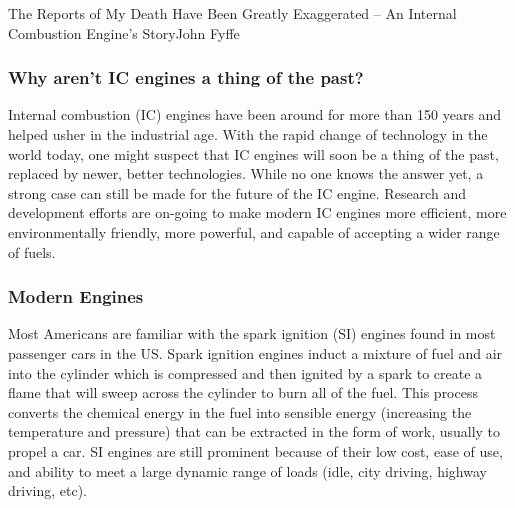 \documentclass[10pt]{papertex}
\begin{document}
\makeatletter
\renewcommand{\papertex@headDateTime}{
    \raisebox{-5pt}
    {\fontsize{5mm}{6mm}\usefont{T1}{bch}{b}{n}{April 2014}}
    }
\makeatother


\begin{news}{2}{The Reports of My Death Have Been Greatly Exaggerated -- An Internal Combustion Engine’s Story}{John Fyffe}{}{}

\subsubsection*{Why aren’t IC engines a thing of the past?}

Internal combustion (IC) engines have been around for more than 150 years and 
helped usher in the industrial age.  With the rapid change of technology in 
the world today, one might suspect that IC engines will soon be a thing of 
the past, replaced by newer, better technologies.  While no one knows the 
answer yet, a strong case can still be made for the future of the IC engine.  
Research and development efforts are on-going to make modern IC engines more 
efficient, more environmentally friendly, more powerful, and capable of 
accepting a wider range of fuels.


\subsubsection*{Modern Engines}

Most Americans are familiar with the spark ignition (SI) engines found in most 
passenger cars in the US.  Spark ignition engines induct a mixture of fuel and 
air into the cylinder which is compressed and then ignited by a spark to create 
a flame that will sweep across the cylinder to burn all of the fuel.  This 
process converts the chemical energy in the fuel into sensible energy 
(increasing the temperature and pressure) that can be extracted in the form 
of work, usually to propel a car.  SI engines are still prominent because of 
their low cost, ease of use, and ability to meet a large dynamic range of 
loads (idle, city driving, highway driving, etc).


\end{news}
\end{document}
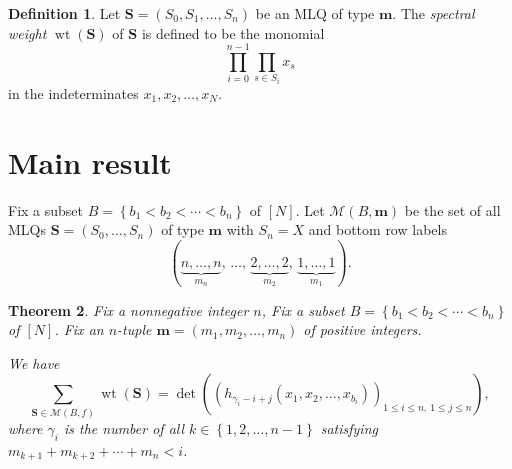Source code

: \documentclass[reqno]{amsart}
\newcommand{\fs}{\mathcal{S}} %
\DeclareMathOperator{\wt}{wt} %
\newcommand{\xx}{\mathbf{x}}
\newcommand{\mm}{\mathbf{m}}
\newcommand{\MLQ}{\mathbf{S}}
\newcommand{\mcF}{\mathcal{F}}
\newcommand{\mcM}{\mathcal{M}}
\let\sumnonlimits\sum
\let\prodnonlimits\prod
\renewcommand{\sum}{\sumnonlimits\limits}
\renewcommand{\prod}{\prodnonlimits\limits}
\newcommand{\set}[1]{\left\{ #1 \right\}}
\newcommand{\tup}[1]{\left( #1 \right)}
\newcommand{\ive}[1]{\left[ #1 \right]}
\newcommand{\defn}[1]{{\color{darkred}\emph{#1}}} %
\theoremstyle{plain}
\newtheorem{thm}{Theorem}[section]
\theoremstyle{definition}
\newtheorem{dfn}[thm]{Definition}
\numberwithin{equation}{section}
\begin{document}
\begin{dfn} \label{def.mlq.sw}
Let $\MLQ = \tup{S_0, S_1, \ldots, S_n}$ be an MLQ of type $\mm$.
The \defn{spectral weight} $\wt\tup{\MLQ}$
of $\MLQ$ is defined to be the monomial
\[
 \prod_{i=0}^{n-1} \prod_{s \in S_i} x_s
\]
in the indeterminates $x_1, x_2, \ldots, x_N$.
\end{dfn}


%








\section{Main result}
\label{sec:result}


Fix a subset $B = \set{b_1 < b_2 < \cdots < b_n}$ of $\ive{N}$.
Let $\mcM \tup{B, \mm}$ be the set of all MLQs $\MLQ = (S_0, \dotsc, S_n)$ of type $\mm$
with $S_n = X$ and bottom row labels
\[
(\underbrace{n, \dotsc, n}_{m_n},\, \dotsc,\, \underbrace{2, \dotsc, 2}_{m_2},\, \underbrace{1, \dotsc, 1}_{m_1}).
\]

\begin{thm} \label{thm.decreasing}
Fix a nonnegative integer $n$,
Fix a subset $B = \set{b_1 < b_2 < \cdots < b_n}$ of $\ive{N}$.
Fix an $n$-tuple $\mm = \tup{m_1, m_2, \ldots, m_n}$ of positive integers.

We have
\[
\sum_{\MLQ \in \mcM \tup{B, f}} \wt\tup{\MLQ}
= \det \tup{
             \tup{ h_{\gamma_i - i + j} \tup{x_1, x_2, \ldots, x_{b_i}}
                 }_{1 \leq i \leq n, \  1 \leq j \leq n}
           },
\]
where $\gamma_i$ is the number of all
$k \in \set{1, 2, \ldots, n-1}$ satisfying
$m_{k + 1} + m_{k + 2} + \cdots + m_n < i$.
\end{thm}
\end{document}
-------------------------
Lines above holding "range": give their count, nothing more.

[Task response]
2